▸ **Prompt**
Your answer should be a single number: the count of lines in the entries below that contain "rendering".
(Records to process begins)
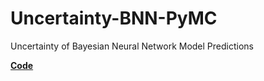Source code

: # Uncertainty-BNN-PyMC
Uncertainty of Bayesian Neural Network Model Predictions

**[Code](Uncertainty\-BNN\-PyMC.ipynb)**

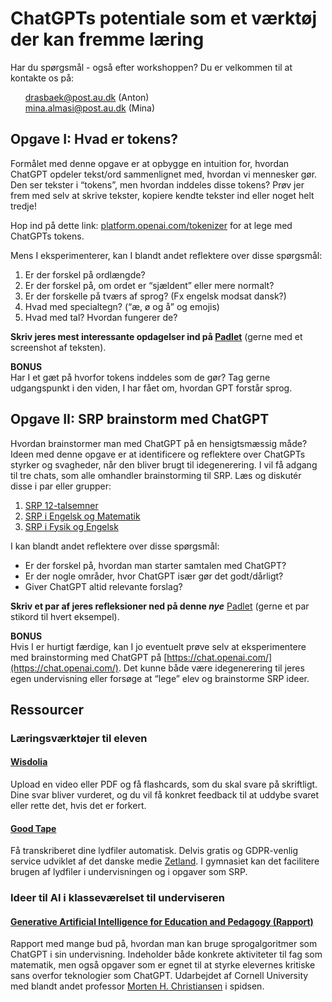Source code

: # ChatGPTs potentiale som et værktøj der kan fremme læring


Har du spørgsmål - også efter workshoppen? Du er velkommen til at kontakte os på: 
<ul style="list-style-type: none;">
<li><a href="mailto:drasbaek@post.au.dk">drasbaek@post.au.dk</a> (Anton)</li>
<li><a href="mailto:mina.almasi@post.au.dk">mina.almasi@post.au.dk</a> (Mina)</li>
</ul>

## Opgave I: Hvad er tokens?
Formålet med denne opgave er at opbygge en intuition for, hvordan ChatGPT opdeler tekst/ord sammenlignet med, hvordan vi mennesker gør. Den ser tekster i “tokens”, men hvordan inddeles disse tokens? Prøv jer frem med selv at skrive tekster, kopiere kendte tekster ind eller noget helt tredje! 

Hop ind på dette link: [platform.openai.com/tokenizer](https://platform.openai.com/tokenizer) for at lege med ChatGPTs tokens.

Mens I eksperimenterer, kan I blandt andet reflektere over disse spørgsmål:
1. Er der forskel på ordlængde?
2. Er der forskel på, om ordet er “sjældent” eller mere normalt?
3. Er der forskelle på tværs af sprog? (Fx engelsk modsat dansk?)
4. Hvad med specialtegn? (“æ, ø og å” og emojis)
5. Hvad med tal? Hvordan fungerer de?

**Skriv jeres mest interessante opdagelser ind på [Padlet](https://padlet.com/drasbaek/chatgpt_workshop_1)** (gerne med et screenshot af teksten).

**BONUS**<br>
Har I et gæt på hvorfor tokens inddeles som de gør? Tag gerne udgangspunkt i den viden, I har fået om, hvordan GPT forstår sprog.

## Opgave II: SRP brainstorm med ChatGPT
Hvordan brainstormer man med ChatGPT på en hensigtsmæssig måde? Ideen med denne opgave er at identificere og reflektere over ChatGPTs styrker og svagheder, når den bliver brugt til idegenerering. I vil få adgang til tre chats, som alle omhandler brainstorming til SRP. Læs og diskutér disse i par eller grupper:

1. [SRP 12-talsemner](​​​https://chat.openai.com/share/94f7ad5f-5fe5-4c72-a1f9-9d4b9e792de2)
2. [SRP i Engelsk og Matematik](https://chat.openai.com/share/63e3ab20-e2c3-4ef4-b935-def37f4acfe4)
3. [SRP i Fysik og Engelsk](https://chat.openai.com/share/b419d40d-7da8-4b67-9ffa-5958a202d34d)

I kan blandt andet reflektere over disse spørgsmål:

- Er der forskel på, hvordan man starter samtalen med ChatGPT?
- Er der nogle områder, hvor ChatGPT især gør det godt/dårligt?
- Giver ChatGPT altid relevante forslag?

**Skriv et par af jeres refleksioner ned på denne *nye*** [Padlet](https://padlet.com/drasbaek/chatgpt_workshop_2) (gerne et par stikord til hvert eksempel).

**BONUS**<br>
Hvis I er hurtigt færdige, kan I jo eventuelt prøve selv at eksperimentere med brainstorming med ChatGPT på [https://chat.openai.com/](https://chat.openai.com/). Det kunne både være idegenerering til jeres egen undervisning eller forsøge at “lege” elev og brainstorme SRP ideer.

## Ressourcer 
### Læringsværktøjer til eleven
#### [Wisdolia](https://www.wisdolia.com/)
Upload en video eller PDF og få flashcards, som du skal svare på skriftligt. Dine svar bliver vurderet, og du vil få konkret feedback til at uddybe svaret eller rette det, hvis det er forkert. 

#### [Good Tape](https://www.mygoodtape.com)
Få transkriberet dine lydfiler automatisk. Delvis gratis og GDPR-venlig service udviklet af det danske medie [Zetland](https://www.zetland.dk). I gymnasiet kan det facilitere brugen af lydfiler i undervisningen og i opgaver som SRP.

### Ideer til AI i klasseværelset til underviseren
#### [Generative Artificial Intelligence for Education and Pedagogy (Rapport)](https://teaching.cornell.edu/generative-artificial-intelligence/cu-committee-report-generative-artificial-intelligence-education)
Rapport med mange bud på, hvordan man kan bruge sprogalgoritmer som ChatGPT i sin undervisning. Indeholder både konkrete aktiviteter til fag som matematik, men også opgaver som er egnet til at styrke elevernes kritiske sans overfor teknologier som ChatGPT. Udarbejdet af Cornell University med blandt andet professor [Morten H. Christiansen](https://pure.au.dk/portal/da/persons/morten-h-christiansen(224dad72-3e71-4f7b-8e53-8d33d3cf62c1).html) i spidsen. 

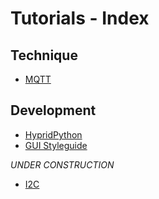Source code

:  # Tutorials - Index

## Technique

* [MQTT](MQTT)

## Development

* [HypridPython](HypridPython)
* [GUI Styleguide](Styleguide)

_UNDER CONSTRUCTION_
* [I2C](I2C)
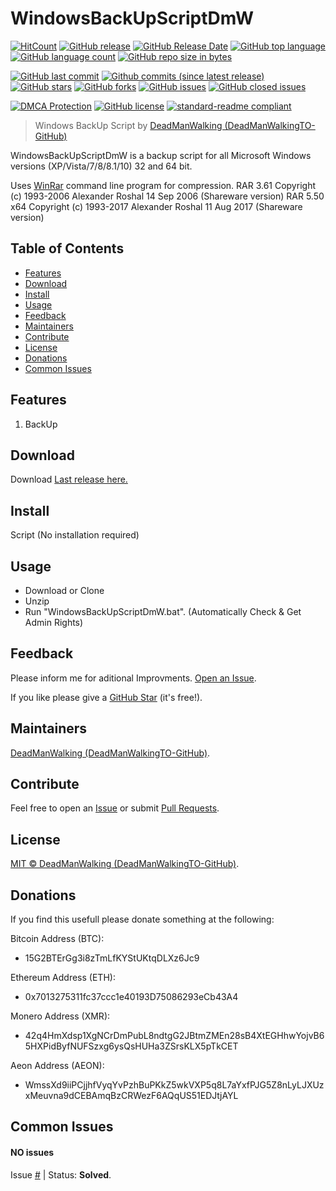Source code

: # WindowsBackUpScriptDmW
[![HitCount](http://hits.dwyl.io/DeadManWalkingTO/WindowsBackUpScriptDmW.svg)](../../)
[![GitHub release](https://img.shields.io/github/release/DeadManWalkingTO/WindowsBackUpScriptDmW/all.svg)](../../releases/latest)
[![GitHub Release Date](https://img.shields.io/github/release-date-pre/DeadManWalkingTO/WindowsBackUpScriptDmW.svg)](../../releases/latest)
[![GitHub top language](https://img.shields.io/github/languages/top/DeadManWalkingTO/WindowsBackUpScriptDmW.svg)](../../)
[![GitHub language count](https://img.shields.io/github/languages/count/DeadManWalkingTO/WindowsBackUpScriptDmW.svg)](../../)
[![GitHub repo size in bytes](https://img.shields.io/github/repo-size/DeadManWalkingTO/WindowsBackUpScriptDmW.svg)](../../)

[![GitHub last commit](https://img.shields.io/github/last-commit/DeadManWalkingTO/WindowsBackUpScriptDmW.svg)](../../)
[![Github commits (since latest release)](https://img.shields.io/github/commits-since/DeadManWalkingTO/WindowsBackUpScriptDmW/latest.svg)](../../)
[![GitHub stars](https://img.shields.io/github/stars/DeadManWalkingTO/WindowsBackUpScriptDmW.svg)](../../stargazers)
[![GitHub forks](https://img.shields.io/github/forks/DeadManWalkingTO/WindowsBackUpScriptDmW.svg)](../../network)
[![GitHub issues](https://img.shields.io/github/issues/DeadManWalkingTO/WindowsBackUpScriptDmW.svg)](../../issues)
[![GitHub closed issues](https://img.shields.io/github/issues-closed/DeadManWalkingTO/WindowsBackUpScriptDmW.svg)](../../issues)

[![DMCA Protection](https://img.shields.io/badge/DMCA-Protected-brightgreen.svg)](https://www.dmca.com/Takedowns.aspx?r=m)
[![GitHub license](https://img.shields.io/github/license/DeadManWalkingTO/WindowsBackUpScriptDmW.svg)](./LICENSE)
[![standard-readme compliant](https://img.shields.io/badge/readme%20style-standard-brightgreen.svg)](./README.md)

> Windows BackUp Script by [DeadManWalking (DeadManWalkingTO-GitHub)](https://github.com/DeadManWalkingTO)

WindowsBackUpScriptDmW is a backup script for all Microsoft Windows versions (XP/Vista/7/8/8.1/10) 32 and 64 bit. 

Uses [WinRar](www.win-rar.com) command line program for compression.
RAR 3.61   Copyright (c) 1993-2006 Alexander Roshal   14 Sep 2006 (Shareware version)
RAR 5.50 x64   Copyright (c) 1993-2017 Alexander Roshal   11 Aug 2017 (Shareware version)


## Table of Contents
- [Features](#features)
- [Download](#download)
- [Install](#install)
- [Usage](#usage)
- [Feedback](#feedback)
- [Maintainers](#maintainers)
- [Contribute](#contribute)
- [License](#license)
- [Donations](#donations)
- [Common Issues](#common-issues)

## Features
1. BackUp

## Download
Download [Last release here.](../../releases/latest)

## Install
Script (No installation required)

## Usage
* Download or Clone
* Unzip
* Run "WindowsBackUpScriptDmW.bat". (Automatically Check & Get Admin Rights)

## Feedback
Please inform me for aditional Improvments. [Open an Issue](../../issues).

If you like please give a [GitHub Star](../../stargazers) (it's free!).

## Maintainers
[DeadManWalking (DeadManWalkingTO-GitHub)](https://github.com/DeadManWalkingTO).

## Contribute
Feel free to open an [Issue](../../issues/new) or submit [Pull Requests](../../pulls).

## License
[MIT © DeadManWalking (DeadManWalkingTO-GitHub)](./LICENSE).

## Donations
If you find this usefull please donate something at the following:

Bitcoin Address (BTC):
* 15G2BTErGg3i8zTmLfKYStUKtqDLXz6Jc9

Ethereum Address (ETH):
* 0x7013275311fc37ccc1e40193D75086293eCb43A4

Monero Address (XMR):
* 42q4HmXdsp1XgNCrDmPubL8ndtgG2JBtmZMEn28sB4XtEGHhwYojvB65HXPidByfNUFSzxg6ysQsHUHa3ZSrsKLX5pTkCET

Aeon Address (AEON):
* WmssXd9iiPCjjhfVyqYvPzhBuPKkZ5wkVXP5q8L7aYxfPJG5Z8nLyLJXUzxMeuvna9dCEBAmqBzCRWezF6AQqUS51EDJtjAYL

## Common Issues

#### NO issues
Issue [#](../../issues/) | Status: **Solved**.
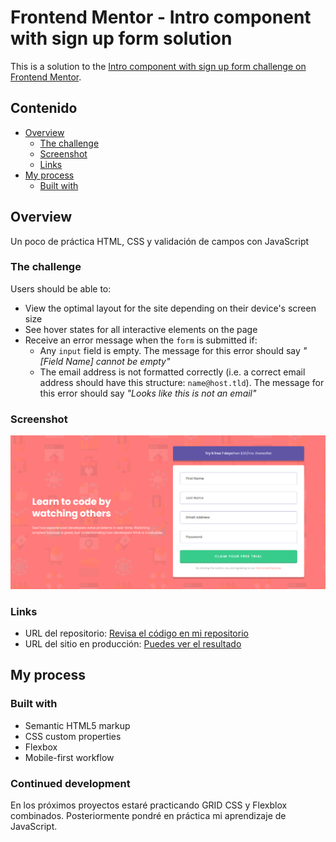 # Frontend Mentor - Intro component with sign up form solution

This is a solution to the [Intro component with sign up form challenge on Frontend Mentor](https://www.frontendmentor.io/challenges/intro-component-with-signup-form-5cf91bd49edda32581d28fd1). 

## Contenido

- [Overview](#overview)
  - [The challenge](#the-challenge)
  - [Screenshot](#screenshot)
  - [Links](#links)
- [My process](#my-process)
  - [Built with](#built-with)

## Overview
Un poco de práctica HTML, CSS y validación de campos con JavaScript
### The challenge

Users should be able to:

- View the optimal layout for the site depending on their device's screen size
- See hover states for all interactive elements on the page
- Receive an error message when the `form` is submitted if:
  - Any `input` field is empty. The message for this error should say *"[Field Name] cannot be empty"*
  - The email address is not formatted correctly (i.e. a correct email address should have this structure: `name@host.tld`). The message for this error should say *"Looks like this is not an email"*

### Screenshot

![](/images/signupform%20frontend%20mentor.png)



### Links

- URL del repositorio: [Revisa el código en mi repositorio](https://github.com/oscararroliga/Intro-component-with-sign-up-form)
- URL del sitio en producción: [Puedes ver el resultado](https://signup-form-challenge.netlify.app/)

## My process

### Built with

- Semantic HTML5 markup
- CSS custom properties
- Flexbox
- Mobile-first workflow


### Continued development

En los próximos proyectos estaré practicando GRID CSS y Flexblox combinados. Posteriormente pondré en práctica mi aprendizaje de JavaScript. 


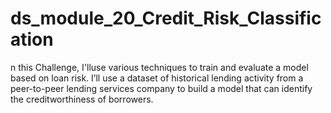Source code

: # ds_module_20_Credit_Risk_Classification
n this Challenge, I'lluse various techniques to train and evaluate a model based on loan risk. I’ll use a dataset of historical lending activity from a peer-to-peer lending services company to build a model that can identify the creditworthiness of borrowers.
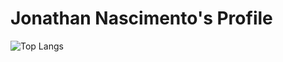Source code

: 
# Jonathan Nascimento's Profile

![Top Langs](https://github-readme-stats-git-masterrstaa-rickstaa.vercel.app/api/top-langs/?username=jonnysundae&bg_color=000&border_color=30A3DC&title_color=E94D5F&text_color=FFF)
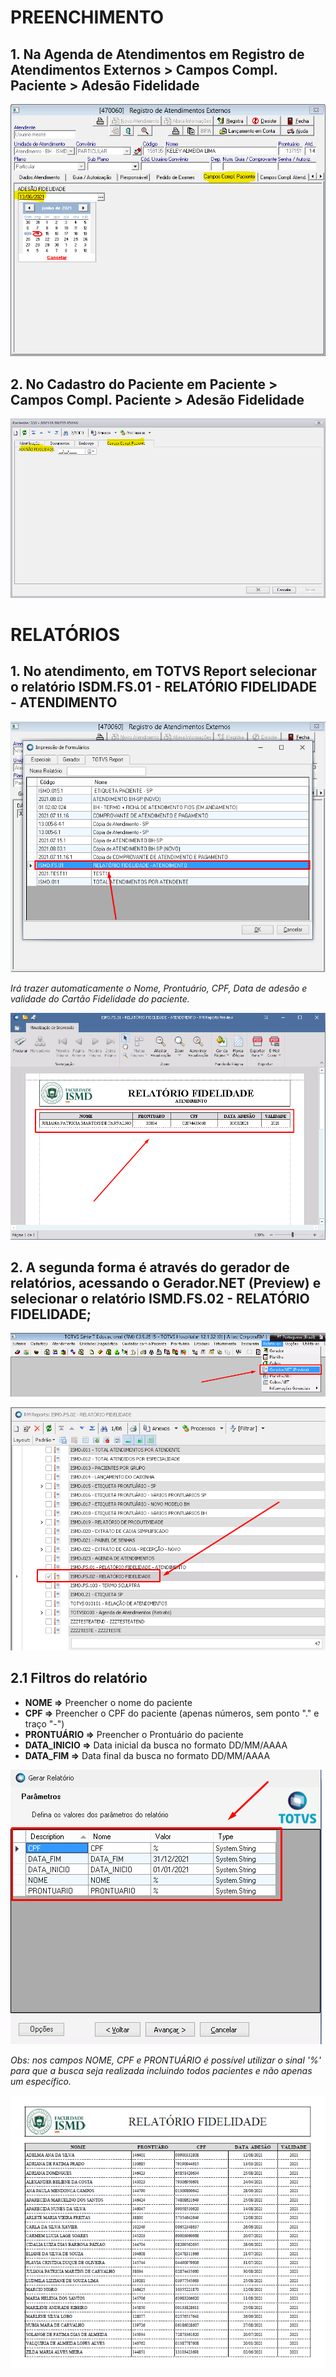 # PREENCHIMENTO 

## 1. Na Agenda de Atendimentos em Registro de Atendimentos Externos > Campos Compl. Paciente > Adesão Fidelidade

![98c86348c1e7ef62d7a1d9adbad1a3ff.png](../_resources/98c86348c1e7ef62d7a1d9adbad1a3ff.png)

## 2. No Cadastro do Paciente em  Paciente > Campos Compl. Paciente > Adesão Fidelidade

![d40a100eff08105551b178f9a7debf06.png](../_resources/d40a100eff08105551b178f9a7debf06.png)

# RELATÓRIOS

## 1. No atendimento, em TOTVS Report selecionar o relatório ISDM.FS.01 - RELATÓRIO FIDELIDADE - ATENDIMENTO

![5ee92a89e5082acca504bcce583683ac.png](../_resources/5ee92a89e5082acca504bcce583683ac.png)

*Irá trazer automaticamente o Nome, Prontuário, CPF, Data de adesão e validade do Cartão Fidelidade do paciente.*

![12de5d99283537d4cec485867d508669.png](../_resources/12de5d99283537d4cec485867d508669.png)


## 2. A segunda forma é através do gerador de relatórios, acessando o  Gerador.NET (Preview) e selecionar o relatório ISMD.FS.02 - RELATÓRIO FIDELIDADE;
![2c8884592b06a0112ab54c929df06fb8.png](../_resources/2c8884592b06a0112ab54c929df06fb8.png)

![be5b9b9d6fa0ccb1f00dcadffc199364.png](../_resources/be5b9b9d6fa0ccb1f00dcadffc199364.png)

## 2.1 Filtros do relatório

- **NOME =>** Preencher o nome do paciente
- **CPF =>** Preencher o CPF do paciente (apenas números, sem ponto "." e traço "-")
- **PRONTUÁRIO =>** Preencher o Prontuário do paciente
- **DATA_INICIO =>** Data inicial da busca no formato DD/MM/AAAA
- **DATA_FIM =>** Data final da busca no formato DD/MM/AAAA

![78ede712d1e629b19d1dc6aa87b1d7be.png](../_resources/78ede712d1e629b19d1dc6aa87b1d7be.png)

*Obs: nos campos NOME, CPF e PRONTUÁRIO é possível utilizar o sinal '%' para que a busca seja realizada incluindo todos pacientes e não apenas um específico.*

![5171fc5090a655e3ba4c7b6fac35e26b.png](../_resources/5171fc5090a655e3ba4c7b6fac35e26b.png)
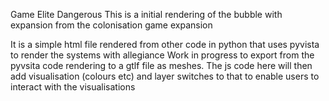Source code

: Game Elite Dangerous 
This is a initial rendering of the bubble with expansion from the colonisation game expansion 

It is a simple html file rendered from other code in python that uses pyvista to render the systems with allegiance
Work in progress to export from the pyvsita code rendering to a gtlf file as meshes. The js code here will then add visualisation (colours etc) and layer switches to that to enable users to interact with the visualisations  
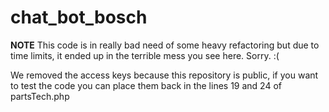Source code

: # chat_bot_bosch

**NOTE**
This code is in really bad need of some heavy refactoring but due to time limits, it ended up in the terrible mess you see here. Sorry. :(

We removed the access keys because this repository is public, if you want to test the code you can place them back in the lines 19 and 24 of partsTech.php   
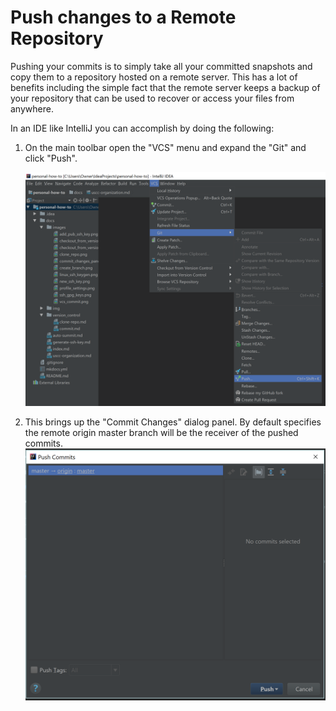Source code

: # Push changes to a Remote Repository
Pushing your commits is to simply take all your committed snapshots and copy them to a repository hosted on a remote server. This has a lot of benefits including the simple fact that the remote server keeps a backup of your repository that can be used to recover or access your files from anywhere.

In an IDE like IntelliJ you can accomplish by doing the following:
 
 1. On the main toolbar open the "VCS" menu and expand the "Git" and click "Push".
 
    ![VCS..Git..Push](/images/vcs_git_push.png)
    
 1. This brings up the "Commit Changes" dialog panel. By default specifies the remote origin master branch will be the receiver of the pushed commits.
 <a id="push_dialog"></a> 
        ![Push Commits dialog](/images/push_commits.png)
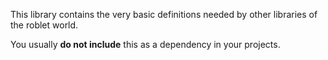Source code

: 
This library contains the very basic definitions needed by other libraries
of the roblet world.

You usually **do not include** this as a dependency in your projects.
(Records to process ends)
▸ **Written response**
2